Free COOH-tethered layered Co(ii) framework and flexible composite as a size-reliant, tandem and robust catalyst for mild and scalable synthesis of bioactive molecules

Abstract

Pore-functionalization in metal–organic frameworks (MOFs) through the immobilization of free carboxylic sites offers a promising strategy for designing high-performance materials with potential applications, including selective and benign chemical transformations. However, this feat is tricky because of their extreme tendency to coordinate with the concerned metal ions. Herein, we developed a layer-stacked and thermo-chemically stable two-dimensional MOF, encompassing flanked carboxylic acid and [Co₂(COO)₄] unit-decked porous channel, using a mixed-ligand approach. The guest-free structure serves as a one-of-a-kind superior heterogeneous catalyst for tricomponent Knoevenagel–Michael condensation, yielding a multitude of 2-amino-3-cyano-4H-pyrans with low catalyst loading, short duration and mild temperature compared to the majority of reported materials.

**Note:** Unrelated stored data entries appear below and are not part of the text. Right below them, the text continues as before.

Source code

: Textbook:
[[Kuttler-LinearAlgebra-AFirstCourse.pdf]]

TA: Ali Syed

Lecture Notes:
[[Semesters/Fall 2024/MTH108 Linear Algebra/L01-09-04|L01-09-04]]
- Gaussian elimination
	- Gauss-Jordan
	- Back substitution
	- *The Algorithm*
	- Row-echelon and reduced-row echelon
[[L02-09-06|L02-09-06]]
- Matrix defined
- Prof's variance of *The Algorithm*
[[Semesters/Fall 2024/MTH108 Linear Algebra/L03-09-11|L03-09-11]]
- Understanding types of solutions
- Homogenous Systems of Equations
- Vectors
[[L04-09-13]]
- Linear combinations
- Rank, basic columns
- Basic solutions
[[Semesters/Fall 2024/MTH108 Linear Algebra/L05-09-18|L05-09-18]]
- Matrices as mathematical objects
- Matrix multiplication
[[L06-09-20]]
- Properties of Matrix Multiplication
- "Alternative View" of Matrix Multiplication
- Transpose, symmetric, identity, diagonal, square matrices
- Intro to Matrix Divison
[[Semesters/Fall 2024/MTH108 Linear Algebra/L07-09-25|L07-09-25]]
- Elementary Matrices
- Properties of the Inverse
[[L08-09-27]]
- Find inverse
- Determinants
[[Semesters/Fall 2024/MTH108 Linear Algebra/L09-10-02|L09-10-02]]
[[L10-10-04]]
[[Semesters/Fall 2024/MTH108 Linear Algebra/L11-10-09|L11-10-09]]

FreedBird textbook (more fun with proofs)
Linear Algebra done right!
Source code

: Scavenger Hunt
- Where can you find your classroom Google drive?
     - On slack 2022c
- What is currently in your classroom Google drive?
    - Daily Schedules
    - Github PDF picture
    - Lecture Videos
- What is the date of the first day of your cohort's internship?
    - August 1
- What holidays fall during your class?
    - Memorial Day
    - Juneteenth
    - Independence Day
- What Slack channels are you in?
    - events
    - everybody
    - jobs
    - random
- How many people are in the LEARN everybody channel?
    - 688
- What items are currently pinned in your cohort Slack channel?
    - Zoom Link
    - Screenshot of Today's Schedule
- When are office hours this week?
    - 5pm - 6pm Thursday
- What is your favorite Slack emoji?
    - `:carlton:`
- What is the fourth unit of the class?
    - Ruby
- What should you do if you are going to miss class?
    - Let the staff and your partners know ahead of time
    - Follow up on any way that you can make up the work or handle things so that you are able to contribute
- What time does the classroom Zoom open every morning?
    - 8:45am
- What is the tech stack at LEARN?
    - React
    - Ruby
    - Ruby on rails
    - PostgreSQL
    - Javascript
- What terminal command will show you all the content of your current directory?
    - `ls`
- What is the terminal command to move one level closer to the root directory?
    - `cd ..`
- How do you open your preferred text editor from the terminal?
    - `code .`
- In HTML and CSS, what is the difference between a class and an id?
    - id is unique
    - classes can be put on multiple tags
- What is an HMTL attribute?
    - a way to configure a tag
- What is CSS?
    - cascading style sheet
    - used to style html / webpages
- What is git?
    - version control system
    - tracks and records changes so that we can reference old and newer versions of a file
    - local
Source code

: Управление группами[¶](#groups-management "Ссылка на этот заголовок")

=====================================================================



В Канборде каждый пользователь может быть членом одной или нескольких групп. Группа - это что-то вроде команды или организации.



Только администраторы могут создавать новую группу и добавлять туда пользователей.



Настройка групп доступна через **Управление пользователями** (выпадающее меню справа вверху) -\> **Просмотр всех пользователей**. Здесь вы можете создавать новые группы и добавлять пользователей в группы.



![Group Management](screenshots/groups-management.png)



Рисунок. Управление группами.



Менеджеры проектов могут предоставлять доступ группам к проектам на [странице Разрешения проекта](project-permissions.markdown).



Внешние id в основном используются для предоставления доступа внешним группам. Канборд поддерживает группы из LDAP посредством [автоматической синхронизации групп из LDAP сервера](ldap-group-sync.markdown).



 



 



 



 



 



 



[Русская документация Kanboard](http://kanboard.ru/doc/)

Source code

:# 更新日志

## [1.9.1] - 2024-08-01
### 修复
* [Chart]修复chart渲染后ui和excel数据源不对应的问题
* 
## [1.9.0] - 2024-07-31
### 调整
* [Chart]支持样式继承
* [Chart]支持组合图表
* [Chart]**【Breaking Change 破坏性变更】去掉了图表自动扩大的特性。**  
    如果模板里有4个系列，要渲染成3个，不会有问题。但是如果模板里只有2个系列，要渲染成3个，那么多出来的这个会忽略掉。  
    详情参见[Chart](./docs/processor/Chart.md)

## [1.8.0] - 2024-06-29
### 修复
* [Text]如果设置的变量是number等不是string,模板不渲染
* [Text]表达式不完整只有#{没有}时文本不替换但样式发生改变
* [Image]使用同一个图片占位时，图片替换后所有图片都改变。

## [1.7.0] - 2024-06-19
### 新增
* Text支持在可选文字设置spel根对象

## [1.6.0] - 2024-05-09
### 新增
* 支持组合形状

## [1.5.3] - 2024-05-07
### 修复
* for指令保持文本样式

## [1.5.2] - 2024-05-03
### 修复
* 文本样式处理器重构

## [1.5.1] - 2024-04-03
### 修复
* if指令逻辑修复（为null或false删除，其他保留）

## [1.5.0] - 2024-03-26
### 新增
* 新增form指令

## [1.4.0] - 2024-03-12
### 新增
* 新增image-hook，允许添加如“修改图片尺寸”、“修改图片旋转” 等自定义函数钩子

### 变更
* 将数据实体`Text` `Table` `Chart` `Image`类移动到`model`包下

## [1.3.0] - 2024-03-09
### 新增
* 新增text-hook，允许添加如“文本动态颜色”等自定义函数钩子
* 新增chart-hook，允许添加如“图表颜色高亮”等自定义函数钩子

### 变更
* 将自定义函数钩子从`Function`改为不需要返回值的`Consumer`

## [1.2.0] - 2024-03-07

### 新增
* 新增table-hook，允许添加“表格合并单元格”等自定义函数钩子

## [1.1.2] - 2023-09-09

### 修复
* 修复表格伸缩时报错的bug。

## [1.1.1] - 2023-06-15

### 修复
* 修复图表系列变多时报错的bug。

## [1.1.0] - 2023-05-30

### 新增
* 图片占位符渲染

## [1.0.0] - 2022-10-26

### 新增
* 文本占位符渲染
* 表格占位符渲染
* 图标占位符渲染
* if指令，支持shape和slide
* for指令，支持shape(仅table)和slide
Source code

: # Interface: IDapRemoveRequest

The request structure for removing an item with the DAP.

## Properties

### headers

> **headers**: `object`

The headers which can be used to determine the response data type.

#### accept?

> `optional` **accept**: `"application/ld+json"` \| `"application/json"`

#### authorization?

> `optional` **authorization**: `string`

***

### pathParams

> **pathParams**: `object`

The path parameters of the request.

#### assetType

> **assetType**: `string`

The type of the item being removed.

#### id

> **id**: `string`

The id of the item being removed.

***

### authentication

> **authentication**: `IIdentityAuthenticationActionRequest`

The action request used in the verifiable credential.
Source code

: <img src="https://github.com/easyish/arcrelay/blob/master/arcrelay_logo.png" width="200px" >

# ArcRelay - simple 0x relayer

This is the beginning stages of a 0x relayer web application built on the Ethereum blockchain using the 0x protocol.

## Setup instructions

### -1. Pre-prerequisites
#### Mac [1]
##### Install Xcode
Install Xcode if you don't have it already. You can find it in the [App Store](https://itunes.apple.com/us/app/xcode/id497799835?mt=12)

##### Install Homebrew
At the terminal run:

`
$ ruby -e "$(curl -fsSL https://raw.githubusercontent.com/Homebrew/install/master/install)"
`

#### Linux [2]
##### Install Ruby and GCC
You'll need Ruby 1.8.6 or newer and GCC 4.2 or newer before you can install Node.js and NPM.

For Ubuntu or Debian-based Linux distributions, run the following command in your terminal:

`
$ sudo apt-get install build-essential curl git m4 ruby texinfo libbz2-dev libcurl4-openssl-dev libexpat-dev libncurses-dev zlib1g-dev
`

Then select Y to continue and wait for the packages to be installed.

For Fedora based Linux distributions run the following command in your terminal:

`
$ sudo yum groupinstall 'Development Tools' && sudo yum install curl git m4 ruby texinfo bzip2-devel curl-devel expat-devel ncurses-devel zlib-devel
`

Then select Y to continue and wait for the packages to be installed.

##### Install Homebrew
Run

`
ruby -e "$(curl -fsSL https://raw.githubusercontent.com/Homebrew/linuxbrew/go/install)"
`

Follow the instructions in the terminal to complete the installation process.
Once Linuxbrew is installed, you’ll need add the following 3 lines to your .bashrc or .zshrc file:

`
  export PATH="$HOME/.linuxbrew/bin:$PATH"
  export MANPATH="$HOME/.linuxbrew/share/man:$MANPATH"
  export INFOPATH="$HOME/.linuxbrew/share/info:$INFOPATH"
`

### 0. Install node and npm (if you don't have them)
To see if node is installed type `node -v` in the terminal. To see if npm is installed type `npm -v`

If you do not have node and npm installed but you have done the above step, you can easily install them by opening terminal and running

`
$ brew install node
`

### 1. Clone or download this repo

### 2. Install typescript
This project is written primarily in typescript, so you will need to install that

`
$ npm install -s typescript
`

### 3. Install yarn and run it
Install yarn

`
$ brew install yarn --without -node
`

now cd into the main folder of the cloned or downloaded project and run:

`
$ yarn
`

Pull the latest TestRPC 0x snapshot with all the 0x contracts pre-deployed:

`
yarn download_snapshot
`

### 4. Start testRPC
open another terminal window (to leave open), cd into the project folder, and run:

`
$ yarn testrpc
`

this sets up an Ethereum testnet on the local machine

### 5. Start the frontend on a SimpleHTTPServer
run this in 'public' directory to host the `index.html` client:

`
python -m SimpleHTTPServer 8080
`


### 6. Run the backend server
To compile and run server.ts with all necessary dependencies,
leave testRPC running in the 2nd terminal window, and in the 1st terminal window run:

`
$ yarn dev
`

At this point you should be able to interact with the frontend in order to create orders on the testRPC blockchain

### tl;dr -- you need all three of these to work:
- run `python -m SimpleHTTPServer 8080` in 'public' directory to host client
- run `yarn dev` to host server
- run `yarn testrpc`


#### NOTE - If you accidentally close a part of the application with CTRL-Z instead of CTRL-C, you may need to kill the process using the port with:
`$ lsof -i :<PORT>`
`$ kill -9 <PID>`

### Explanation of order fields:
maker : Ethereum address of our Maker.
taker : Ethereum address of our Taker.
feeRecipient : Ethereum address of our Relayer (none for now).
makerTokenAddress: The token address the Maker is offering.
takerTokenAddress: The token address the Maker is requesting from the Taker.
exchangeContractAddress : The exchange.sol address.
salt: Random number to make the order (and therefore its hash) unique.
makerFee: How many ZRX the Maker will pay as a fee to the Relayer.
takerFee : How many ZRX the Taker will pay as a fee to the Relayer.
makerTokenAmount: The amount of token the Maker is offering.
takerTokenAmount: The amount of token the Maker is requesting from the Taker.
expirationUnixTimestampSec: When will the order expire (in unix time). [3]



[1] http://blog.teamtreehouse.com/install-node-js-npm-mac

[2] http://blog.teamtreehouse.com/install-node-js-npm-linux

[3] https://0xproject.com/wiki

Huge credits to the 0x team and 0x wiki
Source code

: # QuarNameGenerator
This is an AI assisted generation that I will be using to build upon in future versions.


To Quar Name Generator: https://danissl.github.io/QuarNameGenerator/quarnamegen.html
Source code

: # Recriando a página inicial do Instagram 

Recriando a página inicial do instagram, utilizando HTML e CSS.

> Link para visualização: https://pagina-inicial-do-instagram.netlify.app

The role of Lewis and Brønsted acidic sites in the MOF catalyst is comprehensively supported by control experiments, analyte-induced emission articulation, inferior activity of a task-specific site-truncated iso-skeletal framework, and density-functional theory results. Importantly, the MOF demonstrated the first-ever deacetalization multi-component reaction (MCR) with admirable and recyclable conversion under relatively green conditions. Besides covering twenty-two electronically diverse substrates, the MOF can synthesize nine bioactive pyrans with excellent yield and gram scale. Notably, fifteen 4H-pyrans are first-time characterized in their purest forms via X-ray crystallography besides other spectro-analytical studies. Larger-sized substrates failed to diffuse inside MOF's micropores and illustrate unprecedented molecular-dimension-mediated MCR. The in situ-grafted MOF inside melamine-foam (MF) yielded a reconfigurable composite that promotes this one-pot reaction with similar activity and reusability to that of the sole MOF and demarcates a paradigm shift toward cutting-edge sustainable catalysis over a practical platform.